No es una exageración. A los problemas que tumbaron a la jerarquía de la FIFA en 2015, se juntaron los escándalos de la manipulación de los dopajes en el atletismo, aupado por un modus operandis institucionalizado por la Federación Rusa. Esto causó la exclusión de varios deportistas rusos de múltiples disciplinas olímpicas: una crisis deportiva que se ha querido arropar con el traje de las conspiraciones geopolíticas. En 2016 también se suman problemas en deportes como el boxeo, en donde los dirigentes olímpicos son acusados de manipular las llaves eliminatorias y los fallos. La institucionalidad deportiva parece desplomarse, apaleada por ese gigante incombustible que es la corrupción. Es tan portentoso, que se convirtió en el hecho deportivo del año pasado. Algo que parece repetirá en 2016.

Al trago amargo de la corrupción, se adicionan los problemas políticos y organizativos que enfrenta Brasil. La salida temporal de Dilma Rousseff fue la piedra de tope a la crisis política que ha sacudido al país desde hace dos años, cuando empezaron a salir a flote los escándalos asociados con las cuentas alegres de la estatal petrolera, Petrobras. Al descalabro político se suma una población movilizada que ha cuestionado el por qué un país con necesidades apremiantes ha destinado tantos recursos a elefantes blancos, que empezaron con el Mundial de fútbol en 2014 y continuaron en Rio 2016. El estadio de Manaos, donde ni siquiera hay equipos compitiendo en el torneo de fútbol brasileño, y terminó como estacionamiento, fue el caso más elocuente. A la desproporcionada infraestructura deportiva que se ha construido en los últimos años, se unen problemas con el incumplimiento y desfinanciación de las obras, con la no recuperación de las aguas de las bahías y playas cariocas, y con el desalojo de poblaciones pobres de las favelas por motivos de seguridad. El descontento acumulado incluso llevó a boicotear el paso de la llama olímpica. Las penumbras que se acumulan en Rio opacan el brillo olímpico.  

Para los amantes del deporte, estas olimpiadas generan sentimientos contradictorios. A la desazón por los problemas organizativos, se contraponen las expectativas que fanáticos y competidores experimentan. Cada deportista está enfocado en su disciplina y competencia específica, mientras que los espectadores se dejan llevar por el instinto de ver y disfrutar del deporte que fuera. En algunos casos, la línea de seguimiento deportivo está marcada a fuego por las preferencias más marcadas. En otros casos, por los deportistas nacionales que estén participando. Y, finalmente, por el nivel de competitividad que surja en un deporte.
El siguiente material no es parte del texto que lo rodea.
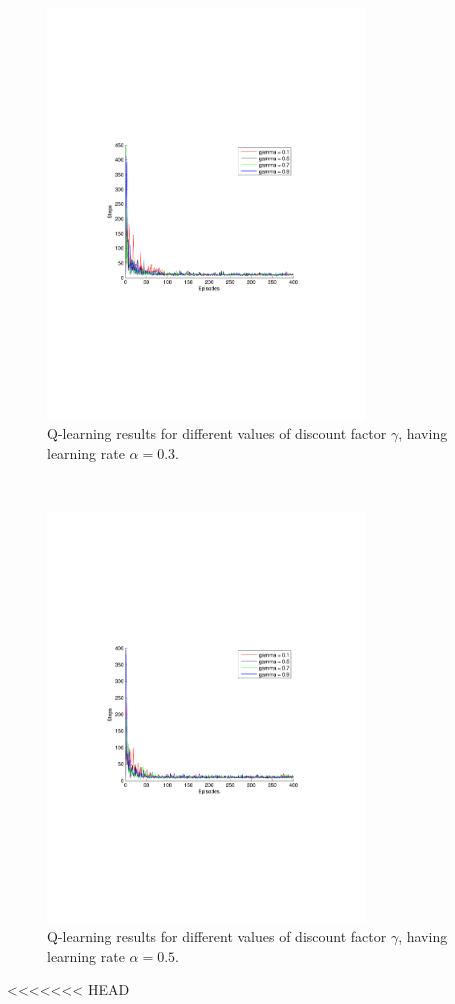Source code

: \documentclass[a4paper,11pt]{article}
\begin{document}
\begin{figure}[h!]
  \centering
    \includegraphics[trim=4cm 8.5cm 4cm 8.5cm,clip,width=0.75\textwidth]{figures/qla03.pdf}
    \caption{Q-learning results for different values of discount factor $\gamma$, having learning rate $\alpha = 0.3$.}
    \label{q03}
\end{figure}
~
\begin{figure}[h!]
  \centering
    \includegraphics[trim=4cm 8.5cm 4cm 8.5cm,clip,width=0.75\textwidth]{figures/qla05.pdf}
    \caption{Q-learning results for different values of discount factor $\gamma$, having learning rate $\alpha = 0.5$.}
    \label{q05}
\end{figure}
<<<<<<< HEAD
\end{document}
Los fanatismos se construyen por el grado de afinidad con los deportes y los deportistas. Queda en evidencia cuando se piensa en el nivel de cobertura que tendrán deportes como el fútbol y el balonmano (a nivel colectivo) o el tenis y el tenis de mesa (a nivel individual). Hay disciplinas que son bellas —como la gimnasia olímpica, el salto con garrocha y la natación— y otros que son menos atractivos por el tiempo que toman (marcha olímpica) y su estructura — levantamiento de pesas y el tiro, por ejemplo. Los héroes deportivos también son un imán. “El rayo” Usain Bolt y el “torpedo de Baltimore” Michael Phelps son referentes indiscutibles que atraerán miradas e interés: ¿seguirán sus leyendas siendo escritas a punta de medallas doradas y récords mundiales?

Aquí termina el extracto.